» WORK TO BE COMPLETED
Using the records below, copy every line that holds the string "word".

Saved entries

^^^^

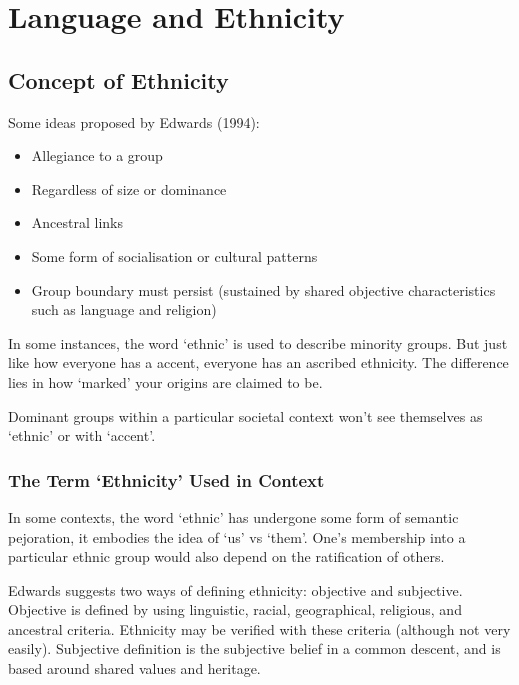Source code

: \documentclass[../main.tex]{subfiles}
\begin{document}
    \chapter{Language and Ethnicity}
    \section{Concept of Ethnicity}
    Some ideas proposed by Edwards (1994): \begin{itemize}
        \item Allegiance to a group
        \item Regardless of size or dominance
        \item Ancestral links
        \item Some form of socialisation or cultural patterns
        \item Group boundary must persist (sustained by shared objective characteristics such as language and religion)
    \end{itemize}
    In some instances, the word `ethnic' is used to describe minority groups. But just like how everyone has a accent, everyone has an ascribed ethnicity. The difference lies in how `marked' your origins are claimed to be. \par 
    Dominant groups within a particular societal context won't see themselves as `ethnic' or with `accent'.

    \subsection{The Term `Ethnicity' Used in Context}
    In some contexts, the word `ethnic' has undergone some form of semantic pejoration, it embodies the idea of `us' vs `them'. One's membership into a particular ethnic group would also depend on the ratification of others. \par
    Edwards suggests two ways of defining ethnicity: objective and subjective.
    Objective is defined by using linguistic, racial, geographical, religious, and ancestral criteria. Ethnicity may be verified with these criteria (although not very easily). Subjective definition is the subjective belief in a common descent, and is based around shared values and heritage.
\end{document}
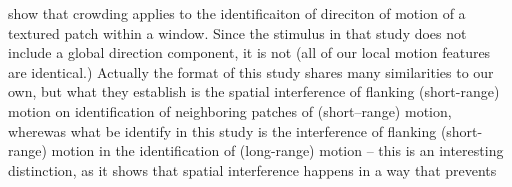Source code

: \documentclass[english,jou]{article}
\begin{document}
\citet{Bex:2005zm}show that crowding applies to the identificaiton
of direciton of motion of a textured patch within a window. Since
the stimulus in that study does not include a global direction component,
it is not (all of our local motion features are identical.) Actually
the format of this study shares many similarities to our own, but
what they establish is the spatial interference of flanking (short-range)
motion on identification of neighboring patches of (short--range)
motion, wherewas what be identify in this study is the interference
of flanking (short-range) motion in the identification of (long-range)
motion -- this is an interesting distinction, as it shows that spatial
interference happens in a way that prevents 

















\end{document}
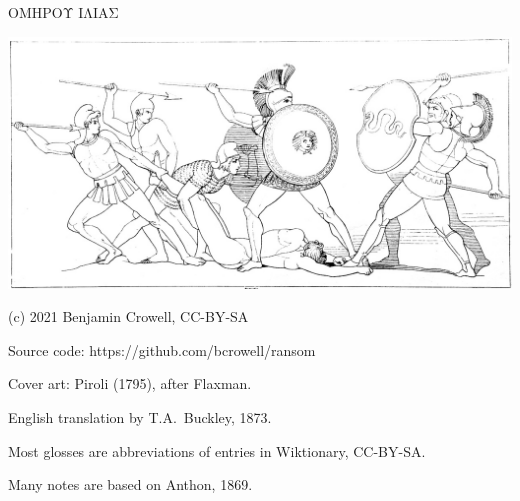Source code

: \pagestyle{empty}

\vspace{25mm} %

\begin{center}

{\huge ΟΜΗΡΟΥ ΙΛΙΑΣ }

\vspace{10mm}

\includegraphics{iliad/figs/ajax-and-patroclus-body}

\vfill

\end{center}

\pagebreak

(c) 2021 Benjamin Crowell, CC-BY-SA

Source code: https://github.com/bcrowell/ransom

Cover art: Piroli (1795), after Flaxman.


English translation by T.A.~Buckley, 1873.

Most glosses are abbreviations of entries in Wiktionary, CC-BY-SA.

Many notes are based on Anthon, 1869.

^^^^

» PROBLEM SOLUTION
    In some instances, the word `ethnic' is used to describe minority groups. But just like how everyone has a accent, everyone has an ascribed ethnicity. The difference lies in how `marked' your origins are claimed to be. \par 
    In some contexts, the word `ethnic' has undergone some form of semantic pejoration, it embodies the idea of `us' vs `them'. One's membership into a particular ethnic group would also depend on the ratification of others. \par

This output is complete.